## DATA SUPPLIED:
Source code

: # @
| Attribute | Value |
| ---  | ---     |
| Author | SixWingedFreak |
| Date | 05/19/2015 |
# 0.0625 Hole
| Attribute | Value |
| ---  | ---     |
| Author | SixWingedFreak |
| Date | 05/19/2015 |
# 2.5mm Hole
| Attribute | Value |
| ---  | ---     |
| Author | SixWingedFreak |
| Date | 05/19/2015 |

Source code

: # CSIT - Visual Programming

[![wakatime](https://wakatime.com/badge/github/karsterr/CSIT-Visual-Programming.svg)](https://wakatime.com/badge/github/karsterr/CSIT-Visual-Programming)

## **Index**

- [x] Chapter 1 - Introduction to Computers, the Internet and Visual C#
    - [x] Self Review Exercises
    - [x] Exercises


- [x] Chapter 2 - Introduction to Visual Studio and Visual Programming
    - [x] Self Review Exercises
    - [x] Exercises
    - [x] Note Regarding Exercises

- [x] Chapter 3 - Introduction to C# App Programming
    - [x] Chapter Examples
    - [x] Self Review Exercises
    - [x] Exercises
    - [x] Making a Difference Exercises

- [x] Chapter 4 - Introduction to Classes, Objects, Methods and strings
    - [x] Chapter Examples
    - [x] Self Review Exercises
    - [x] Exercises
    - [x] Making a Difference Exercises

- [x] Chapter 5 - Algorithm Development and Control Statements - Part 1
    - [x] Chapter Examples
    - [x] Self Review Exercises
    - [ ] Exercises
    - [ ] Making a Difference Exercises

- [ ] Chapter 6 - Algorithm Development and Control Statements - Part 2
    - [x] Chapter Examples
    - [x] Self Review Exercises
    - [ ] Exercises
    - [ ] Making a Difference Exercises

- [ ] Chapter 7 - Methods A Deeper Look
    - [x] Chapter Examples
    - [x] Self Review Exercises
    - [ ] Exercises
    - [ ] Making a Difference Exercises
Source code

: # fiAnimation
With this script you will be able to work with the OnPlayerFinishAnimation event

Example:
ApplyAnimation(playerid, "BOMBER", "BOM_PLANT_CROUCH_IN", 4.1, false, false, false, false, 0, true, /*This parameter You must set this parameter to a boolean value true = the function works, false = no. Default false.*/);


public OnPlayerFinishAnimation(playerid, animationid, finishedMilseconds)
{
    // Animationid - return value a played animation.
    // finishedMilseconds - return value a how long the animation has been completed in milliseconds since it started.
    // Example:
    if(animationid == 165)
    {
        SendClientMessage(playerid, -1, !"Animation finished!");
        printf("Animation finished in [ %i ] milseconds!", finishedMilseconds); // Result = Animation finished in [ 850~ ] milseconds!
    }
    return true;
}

...

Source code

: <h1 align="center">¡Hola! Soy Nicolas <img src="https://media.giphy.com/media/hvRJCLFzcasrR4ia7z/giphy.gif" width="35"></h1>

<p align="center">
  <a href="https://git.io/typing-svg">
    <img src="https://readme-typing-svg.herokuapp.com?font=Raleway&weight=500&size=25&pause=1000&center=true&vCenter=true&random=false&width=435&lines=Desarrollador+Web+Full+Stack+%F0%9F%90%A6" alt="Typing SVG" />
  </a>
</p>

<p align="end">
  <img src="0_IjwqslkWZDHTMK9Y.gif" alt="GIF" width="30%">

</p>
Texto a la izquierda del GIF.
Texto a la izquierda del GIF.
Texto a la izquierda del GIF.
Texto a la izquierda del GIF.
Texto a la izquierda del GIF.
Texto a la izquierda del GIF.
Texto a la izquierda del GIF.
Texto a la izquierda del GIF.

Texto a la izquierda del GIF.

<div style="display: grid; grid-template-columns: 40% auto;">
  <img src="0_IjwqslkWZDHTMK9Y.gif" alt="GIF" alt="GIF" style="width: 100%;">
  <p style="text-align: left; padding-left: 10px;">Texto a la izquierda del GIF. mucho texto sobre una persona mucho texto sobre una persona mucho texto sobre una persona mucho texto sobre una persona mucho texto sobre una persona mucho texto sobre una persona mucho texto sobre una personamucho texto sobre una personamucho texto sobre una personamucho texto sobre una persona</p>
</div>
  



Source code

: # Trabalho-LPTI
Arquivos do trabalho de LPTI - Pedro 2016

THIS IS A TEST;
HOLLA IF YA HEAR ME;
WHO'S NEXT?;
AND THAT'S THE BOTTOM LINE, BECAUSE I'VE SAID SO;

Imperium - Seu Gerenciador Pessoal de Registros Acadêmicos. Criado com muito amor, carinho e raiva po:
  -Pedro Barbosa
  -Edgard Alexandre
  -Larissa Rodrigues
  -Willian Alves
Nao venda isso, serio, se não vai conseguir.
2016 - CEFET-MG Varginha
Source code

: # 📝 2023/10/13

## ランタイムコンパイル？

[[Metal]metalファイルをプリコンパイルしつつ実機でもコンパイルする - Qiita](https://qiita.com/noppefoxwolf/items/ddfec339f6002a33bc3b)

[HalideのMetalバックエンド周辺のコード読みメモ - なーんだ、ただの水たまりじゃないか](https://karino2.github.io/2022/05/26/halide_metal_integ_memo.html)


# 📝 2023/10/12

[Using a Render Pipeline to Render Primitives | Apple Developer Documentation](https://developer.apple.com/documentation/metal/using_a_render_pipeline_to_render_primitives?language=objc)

==

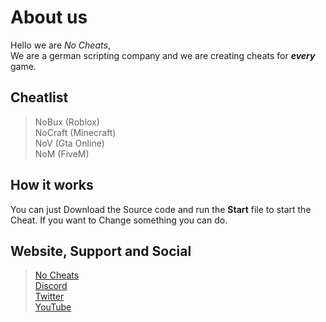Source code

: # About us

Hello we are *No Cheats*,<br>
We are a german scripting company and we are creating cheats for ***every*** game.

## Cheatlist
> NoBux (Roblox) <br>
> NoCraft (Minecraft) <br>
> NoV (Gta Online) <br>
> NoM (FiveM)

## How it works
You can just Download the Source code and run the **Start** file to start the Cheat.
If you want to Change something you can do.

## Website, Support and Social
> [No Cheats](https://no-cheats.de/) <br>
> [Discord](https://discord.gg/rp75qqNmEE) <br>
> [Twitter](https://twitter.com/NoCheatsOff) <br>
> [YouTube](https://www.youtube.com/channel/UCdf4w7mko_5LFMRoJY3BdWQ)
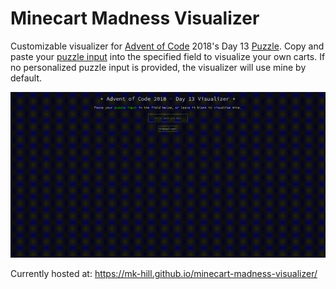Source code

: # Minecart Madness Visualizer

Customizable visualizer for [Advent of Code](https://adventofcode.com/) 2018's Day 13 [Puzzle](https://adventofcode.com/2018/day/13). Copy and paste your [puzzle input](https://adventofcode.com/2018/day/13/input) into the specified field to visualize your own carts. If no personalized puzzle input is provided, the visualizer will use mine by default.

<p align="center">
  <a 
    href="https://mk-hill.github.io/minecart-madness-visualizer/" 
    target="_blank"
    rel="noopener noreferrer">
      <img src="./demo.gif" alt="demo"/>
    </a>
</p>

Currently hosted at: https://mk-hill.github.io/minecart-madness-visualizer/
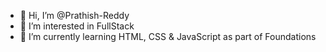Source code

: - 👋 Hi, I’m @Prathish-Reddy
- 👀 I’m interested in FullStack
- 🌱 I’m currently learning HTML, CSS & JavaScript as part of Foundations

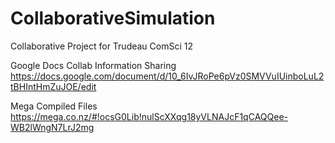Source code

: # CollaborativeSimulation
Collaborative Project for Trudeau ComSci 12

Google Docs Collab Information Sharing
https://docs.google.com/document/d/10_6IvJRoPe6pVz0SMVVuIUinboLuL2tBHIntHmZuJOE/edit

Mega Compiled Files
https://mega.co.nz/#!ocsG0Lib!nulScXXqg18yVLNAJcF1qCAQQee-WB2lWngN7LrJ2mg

## WHAT TO WORK ON:
Write out each line above with the word "OnPlayerFinishAnimation".

## EXPECTED ANSWER:
With this script you will be able to work with the OnPlayerFinishAnimation event
public OnPlayerFinishAnimation(playerid, animationid, finishedMilseconds)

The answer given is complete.